(Collected data)
━━━━━━━━━━━━━━━━━━━━━━━━━━━━━━

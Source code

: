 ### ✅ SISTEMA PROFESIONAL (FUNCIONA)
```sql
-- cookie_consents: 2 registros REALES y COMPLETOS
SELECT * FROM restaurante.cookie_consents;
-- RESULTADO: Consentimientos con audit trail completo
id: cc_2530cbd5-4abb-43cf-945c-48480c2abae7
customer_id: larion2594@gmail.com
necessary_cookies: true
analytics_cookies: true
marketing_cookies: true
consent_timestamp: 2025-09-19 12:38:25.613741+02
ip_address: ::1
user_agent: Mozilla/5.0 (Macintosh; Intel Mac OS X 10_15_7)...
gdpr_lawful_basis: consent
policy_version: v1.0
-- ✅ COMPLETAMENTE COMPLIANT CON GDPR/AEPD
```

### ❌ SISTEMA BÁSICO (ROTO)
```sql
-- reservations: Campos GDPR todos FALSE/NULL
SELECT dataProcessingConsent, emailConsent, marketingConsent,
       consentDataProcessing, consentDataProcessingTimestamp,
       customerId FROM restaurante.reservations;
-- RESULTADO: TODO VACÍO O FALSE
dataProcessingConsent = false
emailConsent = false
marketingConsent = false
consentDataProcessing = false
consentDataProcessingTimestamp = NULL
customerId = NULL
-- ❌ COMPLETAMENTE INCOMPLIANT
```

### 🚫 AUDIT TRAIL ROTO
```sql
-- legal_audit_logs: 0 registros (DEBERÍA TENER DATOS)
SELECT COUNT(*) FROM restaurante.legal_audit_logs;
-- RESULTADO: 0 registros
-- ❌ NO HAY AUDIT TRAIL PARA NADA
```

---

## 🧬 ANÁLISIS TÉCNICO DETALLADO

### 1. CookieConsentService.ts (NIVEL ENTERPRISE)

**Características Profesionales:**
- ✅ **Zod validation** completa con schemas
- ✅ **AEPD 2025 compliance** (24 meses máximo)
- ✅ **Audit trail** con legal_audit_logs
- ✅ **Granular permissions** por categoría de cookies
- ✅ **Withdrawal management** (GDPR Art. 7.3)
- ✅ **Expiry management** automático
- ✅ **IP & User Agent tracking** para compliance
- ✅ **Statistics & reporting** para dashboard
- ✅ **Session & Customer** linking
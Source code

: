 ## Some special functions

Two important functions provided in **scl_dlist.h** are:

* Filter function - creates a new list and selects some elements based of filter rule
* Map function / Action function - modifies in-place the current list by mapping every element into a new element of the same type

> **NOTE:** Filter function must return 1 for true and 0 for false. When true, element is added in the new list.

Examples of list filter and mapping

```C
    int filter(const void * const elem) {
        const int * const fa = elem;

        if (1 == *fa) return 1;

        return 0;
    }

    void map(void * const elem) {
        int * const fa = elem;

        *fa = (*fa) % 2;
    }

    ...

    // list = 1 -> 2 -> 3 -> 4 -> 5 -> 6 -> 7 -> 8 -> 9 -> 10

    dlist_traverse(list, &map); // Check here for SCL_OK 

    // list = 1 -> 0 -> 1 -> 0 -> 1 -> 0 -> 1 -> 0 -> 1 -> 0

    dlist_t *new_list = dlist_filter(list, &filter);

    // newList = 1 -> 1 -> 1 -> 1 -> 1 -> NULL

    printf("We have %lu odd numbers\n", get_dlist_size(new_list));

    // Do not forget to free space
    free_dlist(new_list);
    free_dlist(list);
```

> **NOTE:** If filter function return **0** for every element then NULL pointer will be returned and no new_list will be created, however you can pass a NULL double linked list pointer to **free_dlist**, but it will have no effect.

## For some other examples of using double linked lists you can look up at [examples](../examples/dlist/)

━━━━━━━━━━━━━━━━━━━━━━━━━━━━━━

▶ _What to do_
Repeat exactly the lines from the line containing "- ✅ **Expiry management** automático" through the last line of the records above, including both, and nothing else.

▶ _Answer box_
- ✅ **Expiry management** automático
- ✅ **IP & User Agent tracking** para compliance
- ✅ **Statistics & reporting** para dashboard
- ✅ **Session & Customer** linking
Source code

: ## Some special functions

Two important functions provided in **scl_dlist.h** are:

* Filter function - creates a new list and selects some elements based of filter rule
* Map function / Action function - modifies in-place the current list by mapping every element into a new element of the same type

> **NOTE:** Filter function must return 1 for true and 0 for false. When true, element is added in the new list.

Examples of list filter and mapping

```C
    int filter(const void * const elem) {
        const int * const fa = elem;

        if (1 == *fa) return 1;

        return 0;
    }

    void map(void * const elem) {
        int * const fa = elem;

        *fa = (*fa) % 2;
    }

    ...

    // list = 1 -> 2 -> 3 -> 4 -> 5 -> 6 -> 7 -> 8 -> 9 -> 10

    dlist_traverse(list, &map); // Check here for SCL_OK 

    // list = 1 -> 0 -> 1 -> 0 -> 1 -> 0 -> 1 -> 0 -> 1 -> 0

    dlist_t *new_list = dlist_filter(list, &filter);

    // newList = 1 -> 1 -> 1 -> 1 -> 1 -> NULL

    printf("We have %lu odd numbers\n", get_dlist_size(new_list));

    // Do not forget to free space
    free_dlist(new_list);
    free_dlist(list);
```

> **NOTE:** If filter function return **0** for every element then NULL pointer will be returned and no new_list will be created, however you can pass a NULL double linked list pointer to **free_dlist**, but it will have no effect.

## For some other examples of using double linked lists you can look up at [examples](../examples/dlist/)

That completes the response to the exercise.